Work task:
Nothing outside the stretch is wanted. Repeat exactly the lines of the listing below from the one that contains "el actual jefe?" through the one that contains "Dijo y se elevó", both ends included.

- - - - - - -

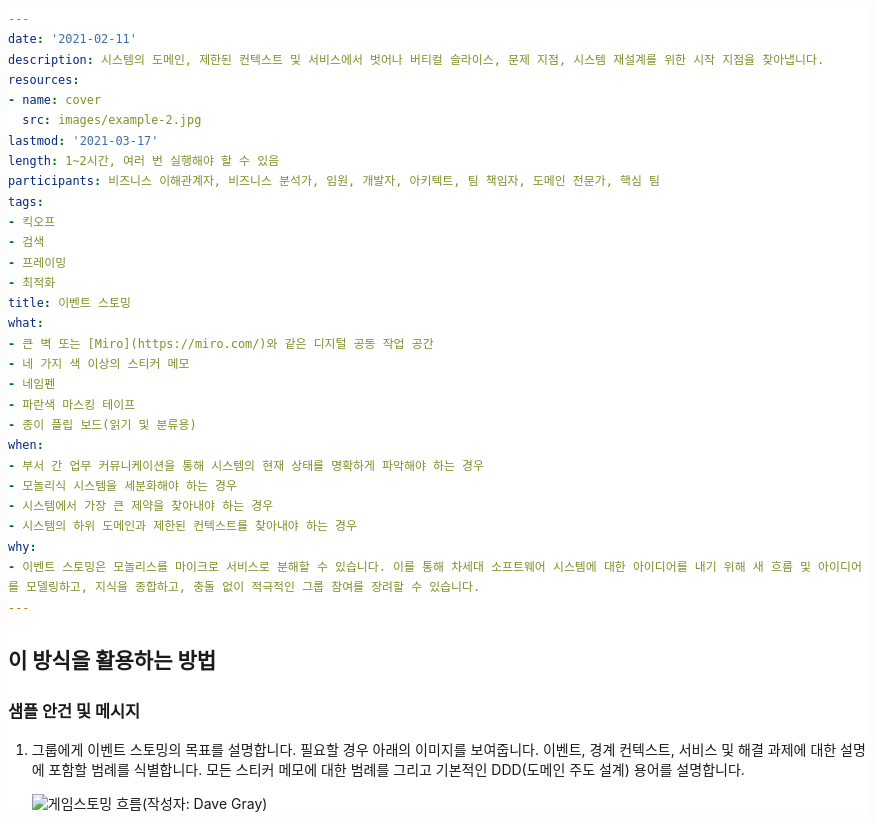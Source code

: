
 ```yaml
---
date: '2021-02-11'
description: 시스템의 도메인, 제한된 컨텍스트 및 서비스에서 벗어나 버티컬 슬라이스, 문제 지점, 시스템 재설계를 위한 시작 지점을 찾아냅니다.
resources:
- name: cover
  src: images/example-2.jpg
lastmod: '2021-03-17'
length: 1~2시간, 여러 번 실행해야 할 수 있음
participants: 비즈니스 이해관계자, 비즈니스 분석가, 임원, 개발자, 아키텍트, 팀 책임자, 도메인 전문가, 핵심 팀
tags:
- 킥오프
- 검색
- 프레이밍
- 최적화
title: 이벤트 스토밍
what:
- 큰 벽 또는 [Miro](https://miro.com/)와 같은 디지털 공동 작업 공간
- 네 가지 색 이상의 스티커 메모
- 네임펜
- 파란색 마스킹 테이프
- 종이 플립 보드(읽기 및 분류용)
when:
- 부서 간 업무 커뮤니케이션을 통해 시스템의 현재 상태를 명확하게 파악해야 하는 경우
- 모놀리식 시스템을 세분화해야 하는 경우
- 시스템에서 가장 큰 제약을 찾아내야 하는 경우
- 시스템의 하위 도메인과 제한된 컨텍스트를 찾아내야 하는 경우
why:
- 이벤트 스토밍은 모놀리스를 마이크로 서비스로 분해할 수 있습니다. 이를 통해 차세대 소프트웨어 시스템에 대한 아이디어를 내기 위해 새 흐름 및 아이디어를 모델링하고, 지식을 종합하고, 충돌 없이 적극적인 그룹 참여를 장려할 수 있습니다.
---
```


<h2 id="how-to-use-this-method">이 방식을 활용하는
방법</h2>

<div class="bg-gray-dark p-lg-5 p-3 mb-4"><div
class="col-lg-9"><h3
id="sample-agenda--prompts">샘플 안건 및 메시지</h3>

<ol>

<li>

<p>그룹에게 이벤트 스토밍의 목표를 설명합니다. 필요할 경우 아래의 이미지를 보여줍니다. 이벤트, 경계 컨텍스트,
서비스 및 해결 과제에 대한 설명에 포함할 범례를 식별합니다. 모든 스티커 메모에 대한 범례를 그리고 기본적인 DDD(도메인
주도 설계) 용어를 설명합니다.</p>

<p><img
src="https://tanzu.vmware.com/developer/practices/event-storming/images/step-1.png"
alt="게임스토밍 흐름(작성자: Dave Gray)"  /></p>

</li>
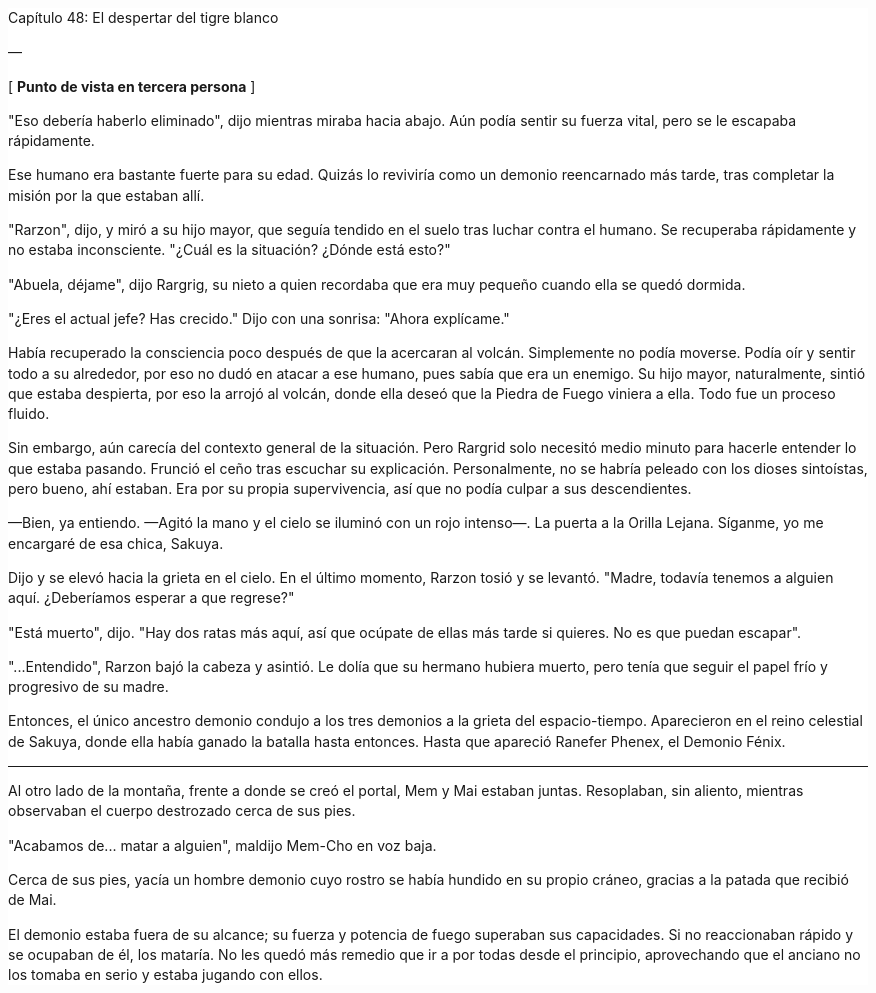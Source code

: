 
Capítulo 48: El despertar del tigre blanco

—

[ **Punto de vista en tercera persona** ]

"Eso debería haberlo eliminado", dijo mientras miraba hacia abajo. Aún podía sentir su fuerza vital, pero se le escapaba rápidamente.

Ese humano era bastante fuerte para su edad. Quizás lo reviviría como un demonio reencarnado más tarde, tras completar la misión por la que estaban allí.

"Rarzon", dijo, y miró a su hijo mayor, que seguía tendido en el suelo tras luchar contra el humano. Se recuperaba rápidamente y no estaba inconsciente. "¿Cuál es la situación? ¿Dónde está esto?"

"Abuela, déjame", dijo Rargrig, su nieto a quien recordaba que era muy pequeño cuando ella se quedó dormida.

"¿Eres el actual jefe? Has crecido." Dijo con una sonrisa: "Ahora explícame."

Había recuperado la consciencia poco después de que la acercaran al volcán. Simplemente no podía moverse. Podía oír y sentir todo a su alrededor, por eso no dudó en atacar a ese humano, pues sabía que era un enemigo. Su hijo mayor, naturalmente, sintió que estaba despierta, por eso la arrojó al volcán, donde ella deseó que la Piedra de Fuego viniera a ella. Todo fue un proceso fluido.

Sin embargo, aún carecía del contexto general de la situación. Pero Rargrid solo necesitó medio minuto para hacerle entender lo que estaba pasando. Frunció el ceño tras escuchar su explicación. Personalmente, no se habría peleado con los dioses sintoístas, pero bueno, ahí estaban. Era por su propia supervivencia, así que no podía culpar a sus descendientes.

—Bien, ya entiendo. —Agitó la mano y el cielo se iluminó con un rojo intenso—. La puerta a la Orilla Lejana. Síganme, yo me encargaré de esa chica, Sakuya.

Dijo y se elevó hacia la grieta en el cielo. En el último momento, Rarzon tosió y se levantó. "Madre, todavía tenemos a alguien aquí. ¿Deberíamos esperar a que regrese?"

"Está muerto", dijo. "Hay dos ratas más aquí, así que ocúpate de ellas más tarde si quieres. No es que puedan escapar".

"...Entendido", Rarzon bajó la cabeza y asintió. Le dolía que su hermano hubiera muerto, pero tenía que seguir el papel frío y progresivo de su madre.

Entonces, el único ancestro demonio condujo a los tres demonios a la grieta del espacio-tiempo. Aparecieron en el reino celestial de Sakuya, donde ella había ganado la batalla hasta entonces. Hasta que apareció Ranefer Phenex, el Demonio Fénix.

* * *

Al otro lado de la montaña, frente a donde se creó el portal, Mem y Mai estaban juntas. Resoplaban, sin aliento, mientras observaban el cuerpo destrozado cerca de sus pies.

"Acabamos de... matar a alguien", maldijo Mem-Cho en voz baja.

Cerca de sus pies, yacía un hombre demonio cuyo rostro se había hundido en su propio cráneo, gracias a la patada que recibió de Mai. 

El demonio estaba fuera de su alcance; su fuerza y ​​potencia de fuego superaban sus capacidades. Si no reaccionaban rápido y se ocupaban de él, los mataría. No les quedó más remedio que ir a por todas desde el principio, aprovechando que el anciano no los tomaba en serio y estaba jugando con ellos.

- - - - - - -

Expected output:
"¿Eres el actual jefe? Has crecido." Dijo con una sonrisa: "Ahora explícame."

Había recuperado la consciencia poco después de que la acercaran al volcán. Simplemente no podía moverse. Podía oír y sentir todo a su alrededor, por eso no dudó en atacar a ese humano, pues sabía que era un enemigo. Su hijo mayor, naturalmente, sintió que estaba despierta, por eso la arrojó al volcán, donde ella deseó que la Piedra de Fuego viniera a ella. Todo fue un proceso fluido.

Sin embargo, aún carecía del contexto general de la situación. Pero Rargrid solo necesitó medio minuto para hacerle entender lo que estaba pasando. Frunció el ceño tras escuchar su explicación. Personalmente, no se habría peleado con los dioses sintoístas, pero bueno, ahí estaban. Era por su propia supervivencia, así que no podía culpar a sus descendientes.

—Bien, ya entiendo. —Agitó la mano y el cielo se iluminó con un rojo intenso—. La puerta a la Orilla Lejana. Síganme, yo me encargaré de esa chica, Sakuya.

Dijo y se elevó hacia la grieta en el cielo. En el último momento, Rarzon tosió y se levantó. "Madre, todavía tenemos a alguien aquí. ¿Deberíamos esperar a que regrese?"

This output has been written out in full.